Unemployment Insurance Compensation

Unemployment Insurance Compensation (“UI”) may be available to a worker who, through no fault of his/her own, is separated from employment and is available for suitable work.

Claims produce an initial determination by the Commission.  An Appeal to a Referee, who conducts a hearing, takes testimony and subsequent levels of appeal to the Commission and to the judicial branch.

The employer is not a party to the action but may contest an application for unemployment insurance.

A claimant may be disqualified from eligibility for unemployment benefits if the involuntary separation from employment was a result of misconduct, or if the worker is able to apply for suitable work or fails to accept suitable work, or voluntarily left employment.  Misconduct is defined to include falsification of employment application, violating an uniformly promulgated and enforced workplace rule, damaging property of the employer because of the employee’s gross negligence, working under the influence of alcohol or drugs, refusing to follow reasonable orders given by the employer, jeopardizing the safety of others, or being incarcerated.

If the employee is separated from employment because of unsatisfactory attendance and the worker cannot show “good cause” for that absenteeism, the worker will be ineligible for benefits, unless absence from work arises from the work itself, i.e. a work-related injury.

Even if an injury that is non-work related is the result of the employee’s non-attendance, the employee may be eligible for benefits if he/she can show that he or she had good cause for the absence and that the absence was not his/her fault.

An employee who has been given work restrictions that preclude his/her return to the job may be eligible for unemployment even if no job exists within the work restrictions with the employer.

Frequently Asked Questions:

1.         Can the employer participate in the unemployment proceedings?

ANSWER:     The employer will receive notification that an unemployment claim has been filed that may affect the employer’s unemployment insurance account.  The employer is put on notice that it may protest the claim and the employer will have ten (10) days from the mailing date of the Notice of Claim (Form UI-412A) to protest the claim stating the reasons for the protest.

After the protest is filed, an initial determination is made after a Fact Finding Interview with the parties.

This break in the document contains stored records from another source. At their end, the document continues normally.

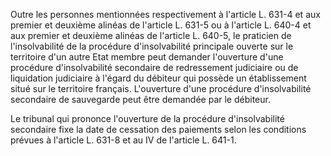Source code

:Outre les personnes mentionnées respectivement à l'article L. 631-4 et aux premier et deuxième alinéas de l'article L. 631-5 ou à l'article L. 640-4 et aux premier et deuxième alinéas de l'article L. 640-5, le praticien de l'insolvabilité de la procédure d'insolvabilité principale ouverte sur le territoire d'un autre Etat membre peut demander l'ouverture d'une procédure d'insolvabilité secondaire de redressement judiciaire ou de liquidation judiciaire à l'égard du débiteur qui possède un établissement situé sur le territoire français. L'ouverture d'une procédure d'insolvabilité secondaire de sauvegarde peut être demandée par le débiteur.

Le tribunal qui prononce l'ouverture de la procédure d'insolvabilité secondaire fixe la date de cessation des paiements selon les conditions prévues à l'article L. 631-8 et au IV de l'article L. 641-1.
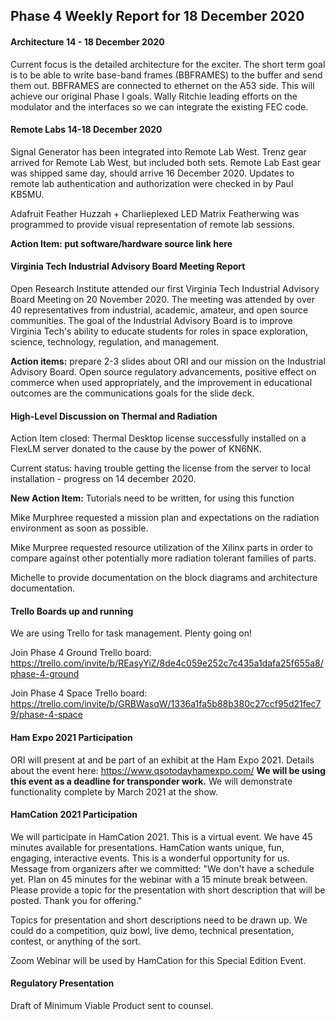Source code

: ## Phase 4 Weekly Report for 18 December 2020

#### Architecture 14 - 18 December 2020

Current focus is the detailed architecture for the exciter. The short term goal is to be able to write base-band frames (BBFRAMES) to the buffer and send them out. BBFRAMES are connected to ethernet on the A53 side. This will achieve our original Phase I goals. Wally Ritchie leading efforts on the modulator and the interfaces so we can integrate the existing FEC code. 

#### Remote Labs 14-18 December 2020

Signal Generator has been integrated into Remote Lab West. Trenz gear arrived for Remote Lab West, but included both sets. Remote Lab East gear was shipped same day, should arrive 16 December 2020. Updates to remote lab authentication and authorization were checked in by Paul KB5MU. 

Adafruit Feather Huzzah + Charlieplexed LED Matrix Featherwing was programmed to provide visual representation of remote lab sessions.

**Action Item: put software/hardware source link here**

#### Virginia Tech Industrial Advisory Board Meeting Report
Open Research Institute attended our first Virginia Tech Industrial Advisory Board Meeting on 20 November 2020. The meeting was attended by over 40 representatives from industrial, academic, amateur, and open source communities. The goal of the Industrial Advisory Board is to improve Virginia Tech's ability to educate students for roles in space exploration, science, technology, regulation, and management. 

**Action items:** prepare 2-3 slides about ORI and our mission on the Industrial Advisory Board. Open source regulatory advancements, positive effect on commerce when used appropriately, and the improvement in educational outcomes are the communications goals for the slide deck. 

#### High-Level Discussion on Thermal and Radiation 

Action Item closed: Thermal Desktop license successfully installed on a FlexLM server donated to the cause by the power of KN6NK. 

Current status: having trouble getting the license from the server to local installation - progress on 14 december 2020. 

**New Action Item:** Tutorials need to be written, for using this function

Mike Murphree requested a mission plan and expectations on the radiation environment as soon as possible.

Mike Murpree requested resource utilization of the Xilinx parts in order to compare against other potentially more radiation tolerant families of parts. 

Michelle to provide documentation on the block diagrams and architecture documentation. 

#### Trello Boards up and running
We are using Trello for task management. Plenty going on! 

Join Phase 4 Ground Trello board:
https://trello.com/invite/b/REasyYiZ/8de4c059e252c7c435a1dafa25f655a8/phase-4-ground

Join Phase 4 Space Trello board:
https://trello.com/invite/b/GRBWasqW/1336a1fa5b88b380c27ccf95d21fec79/phase-4-space


#### Ham Expo 2021 Participation
ORI will present at and be part of an exhibit at the Ham Expo 2021. Details about the event here: https://www.qsotodayhamexpo.com/ 
**We will be using this event as a deadline for transponder work.** We will demonstrate functionality complete by March 2021 at the show. 

#### HamCation 2021 Participation
We will participate in HamCation 2021. This is a virtual event. We have 45 minutes available for presentations. HamCation wants unique, fun, engaging, interactive events. This is a wonderful opportunity for us. Message from organizers after we committed: "We don't have a schedule yet. Plan on 45 minutes for the webinar with a 15 minute break between. Please provide a topic for the presentation with short description that will be posted. Thank you for offering."

Topics for presentation and short descriptions need to be drawn up. We could do a competition, quiz bowl, live demo, technical presentation, contest, or anything of the sort. 

Zoom Webinar will be used by HamCation for this Special Edition Event.  

#### Regulatory Presentation
Draft of Minimum Viable Product sent to counsel.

Either party to the unemployment action may “appeal” within fifteen (15) days.  A hearing is set with a Referee, particularly a phone hearing, and witnesses may be subpoenaed by either party.  Each party may testify on their own behalf, present documentation and records, question opposing witnesses, and give a closing statement at the end of the hearing.

Either party may hire counsel at their own expense.

2.         What “misconduct” is sufficient to disqualify a claimant from eligibility for unemployment?

ANSWER:     Kentucky law provides specific examples of misconduct.  The most frequent misconduct disqualification occurs because the employee has failed to obey a reasonable and uniformly enforced rule of the employer.  The most uniformly enforced rules include:

  • testing positive for drugs or alcohol
  • adherence to attendance policies
  • in certain instances off-work conduct and
  • non-adherence to employment attendance policies

3.         How should the employer enforce workplace rules?

ANSWER:     There are many good reasons for the employer to prepare and distribute a well-crafted Employment Policy Handbook.  Unemployment insurance is a good example of why such workplace rules are important.

Most employers who prepare company handbooks require their employees to acknowledge receipt of the company handbook in writing.  The handbook typically sets forth general rules relating employment but may also include specific work rules that may be helpful in defending an unemployment claim.

It is highly recommended that an attorney review the company handbook for completeness, accuracy and for effectiveness.

4.         Can an employee who voluntarily terminates their position with an employer receive unemployment benefits?

ANSWER:     Usually a voluntary termination of employment by the employee renders the employee ineligible to receive unemployment benefits if he/she files for benefits.  An exception to this general rule is where the employee may resign but does not do so voluntarily.

Employees who have good cause defined as “when the worker is faced with circumstances so compelling as to leave no reasonable alternative but loss of employment, unemployment may also be available.”  A reduction in pay may also be reason for a voluntary resignation, and an employee may be entitled to unemployment.

Most unemployment cases focus on whether the employee or the employer initiates the separation from employment.

5.         What effect does the unemployment process have on other proceedings, i.e. lawsuits for wrongful discharge and other statutory claims?

ANSWER:     Kentucky law provides that no “findings of fact or law or final order in proceedings for unemployment compensation” would be conclusive and binding on any other proceeding.

Since sworn testimony is taken of the witnesses, the testimony may be used in other proceedings but the finding of the Commission would not be admissible.